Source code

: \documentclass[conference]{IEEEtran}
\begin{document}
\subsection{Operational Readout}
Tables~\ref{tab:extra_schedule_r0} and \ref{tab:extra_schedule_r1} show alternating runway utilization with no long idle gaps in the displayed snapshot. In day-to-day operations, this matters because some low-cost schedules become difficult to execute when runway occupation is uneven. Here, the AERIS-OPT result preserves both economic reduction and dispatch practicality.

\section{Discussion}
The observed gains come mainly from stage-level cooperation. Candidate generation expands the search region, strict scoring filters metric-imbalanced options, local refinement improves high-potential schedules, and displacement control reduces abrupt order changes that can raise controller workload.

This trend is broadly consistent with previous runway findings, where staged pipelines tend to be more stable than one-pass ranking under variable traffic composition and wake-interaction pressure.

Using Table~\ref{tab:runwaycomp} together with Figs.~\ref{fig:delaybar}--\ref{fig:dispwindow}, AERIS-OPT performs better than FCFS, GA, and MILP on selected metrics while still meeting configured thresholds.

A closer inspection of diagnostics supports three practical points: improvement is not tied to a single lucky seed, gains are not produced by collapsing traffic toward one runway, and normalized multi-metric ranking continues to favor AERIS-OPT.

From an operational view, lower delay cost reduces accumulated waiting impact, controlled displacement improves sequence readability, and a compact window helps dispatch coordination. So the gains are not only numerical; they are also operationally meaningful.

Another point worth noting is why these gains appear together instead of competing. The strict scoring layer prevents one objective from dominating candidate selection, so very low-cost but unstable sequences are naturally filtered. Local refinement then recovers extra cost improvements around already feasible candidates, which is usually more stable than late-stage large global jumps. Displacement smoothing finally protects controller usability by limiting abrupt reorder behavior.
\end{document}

◇ ◇ ◇

▶ [Work to be completed] Your task is to repeat each of the records above exactly.

▶ [Final answer]
Source code

: \documentclass[conference]{IEEEtran}
\begin{document}
\subsection{Operational Readout}
Tables~\ref{tab:extra_schedule_r0} and \ref{tab:extra_schedule_r1} show alternating runway utilization with no long idle gaps in the displayed snapshot. In day-to-day operations, this matters because some low-cost schedules become difficult to execute when runway occupation is uneven. Here, the AERIS-OPT result preserves both economic reduction and dispatch practicality.

\section{Discussion}
The observed gains come mainly from stage-level cooperation. Candidate generation expands the search region, strict scoring filters metric-imbalanced options, local refinement improves high-potential schedules, and displacement control reduces abrupt order changes that can raise controller workload.

This trend is broadly consistent with previous runway findings, where staged pipelines tend to be more stable than one-pass ranking under variable traffic composition and wake-interaction pressure.

Using Table~\ref{tab:runwaycomp} together with Figs.~\ref{fig:delaybar}--\ref{fig:dispwindow}, AERIS-OPT performs better than FCFS, GA, and MILP on selected metrics while still meeting configured thresholds.

A closer inspection of diagnostics supports three practical points: improvement is not tied to a single lucky seed, gains are not produced by collapsing traffic toward one runway, and normalized multi-metric ranking continues to favor AERIS-OPT.

From an operational view, lower delay cost reduces accumulated waiting impact, controlled displacement improves sequence readability, and a compact window helps dispatch coordination. So the gains are not only numerical; they are also operationally meaningful.

Another point worth noting is why these gains appear together instead of competing. The strict scoring layer prevents one objective from dominating candidate selection, so very low-cost but unstable sequences are naturally filtered. Local refinement then recovers extra cost improvements around already feasible candidates, which is usually more stable than late-stage large global jumps. Displacement smoothing finally protects controller usability by limiting abrupt reorder behavior.
\end{document}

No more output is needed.